Shaun Jacobs
Africa-Press – South-Africa. To achieve economic growth of above 4% per year, South Africa needs to get its energy transition right, revise the empowerment scorecard, and ensure robust property rights.
This is feedback from political and economic analyst Dr Frans Cronje, who outlined how South Africa can reignite its economy during a PSG Think Big interview on 29 May.
Cronje explained that South Africa has many advantages over its emerging market peers, yet it has failed to grow at a similar rate over the past decade.
The country has a functioning democracy, a free and open society, and a free market economy with deep and liquid capital markets.
This, coupled with South Africa’s relatively impressive infrastructure compared to most emerging markets, implies that the country should easily match or outpace its peers in terms of economic growth.
Yet, the country has failed to do so, with its growth rate averaging 0.8% per year for the past decade. This is slower than its population growth of 1.6% per annum, meaning the average South African has gotten steadily poorer.
Cronje attributes this poor performance largely to the decline in fixed investment in South Africa, with companies and individuals being unwilling to commit capital to the country for extended periods.
This indicates a decline in trust in the country, its government, and state policies among investors and businesses.
Many companies operating in South Africa have been investing primarily to maintain their operations over the past decade and have not committed capital to growth.
For example, many have invested millions in backup or alternative energy sources and backup water storage, rather than expanding their operations.
This means that the meagre growth the country has experienced concerning investment has not translated into meaningful improvement in terms of employment.

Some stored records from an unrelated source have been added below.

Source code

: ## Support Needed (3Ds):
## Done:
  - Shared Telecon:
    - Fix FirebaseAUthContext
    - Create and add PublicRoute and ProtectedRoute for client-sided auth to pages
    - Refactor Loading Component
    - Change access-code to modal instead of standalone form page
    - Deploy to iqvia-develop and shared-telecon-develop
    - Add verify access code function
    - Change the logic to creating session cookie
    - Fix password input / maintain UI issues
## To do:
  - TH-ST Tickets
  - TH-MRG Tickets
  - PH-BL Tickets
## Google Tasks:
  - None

As a result, there have been calls for radical changes to South Africa’s political and economic systems, which could be potentially disastrous if implemented.
Cronje said that while South Africans are not a radical population, with most being incredibly moderate, the easiest way to take the wind from the sails of populism is to get the economy to grow and improve the living standards of individuals.
The three things needed for economic growth
Social Research Foundation head Dr Frans Cronje
Cronje outlined three key areas that South Africa must address to achieve economic growth of above 4% per annum, which is comparable to most emerging markets.
Economic growth at this rate, if sustained for twenty years, will reduce unemployment to 10% and lead to a significantly higher standard of living for South Africans.
“If we want to lift the economic rate to 4% and above, then the country has to close the fixed investment gap and lift it by at least 10 percentage points to 25% of GDP,” Cronje said.
“It is not difficult. We are not trying to do something that no other country has ever done. All we are trying to do is what almost every emerging economy has done.”
The first thing needed to increase fixed investment is South Africa’s energy transition and how that plays out over the next decade.
Here, Cronje urged South Africans to think pragmatically and focus on energy security, creating sufficient capacity for the economy to grow without running out of electricity.
“South Africa has more than enough installed energy-generating capacity in the defunct coal fleet to make a growth rate of 4% of GDP possible,” Cronje said.
All that needs to be done is the refitting of these plants and adequate maintenance, which is difficult but not impossible.
“This will run into opposition from the global green lobby and the Europeans, but it will not face opposition from the Trump administration,” he said.
“All South Africa needs to say is that, ‘In our unique situation, with a young democracy, let us transition to clean energy on our own terms. Do not put pressure on South Africa to back off from coal.”
If we do this and get it right, there will be no energy ceiling on future economic growth for the next decade.
The second thing to do is not to tax capital on arrival, which deters investment in South Africa and prevents economic growth.
“If a firm wishes to commit to South Africa, no matter the size, and build plants and equipment in the country, judge the empowerment responsibilities differently,” Cronje said.
“The real building blocks of empowerment are fixed investment, tax payments, employment opportunities, and exports.”
“Just tweak the approach to empowerment to make it clear to companies that those are the metrics we want to count, and not just narrow racial criteria.”
If that can be done, a major impediment to investment and growth can be removed overnight. Cronje already thinks the country is heading this way, slowly but surely.
The third thing to do is the question of property rights, with Cronje saying that they have to be 100% secure for any investor to commit capital to South Africa.
“There is no policy in South Africa called the Land Expropriation Act. There is a piece of expropriation policy that allows the seizure of any fixed or movable asset without market-related compensation,” Cronje explained.
“That needs to be tweaked, to say that in the event of expropriation, the primary issue to be considered by a court is market value.”
Cronje said that in a free and open economy, it is just and equitable that owners get market value for assets that are expropriated.
“If South Africa gets these three things right, then you will see a rise in fixed investment which will be fairly rapid and economic growth will lift soon after.”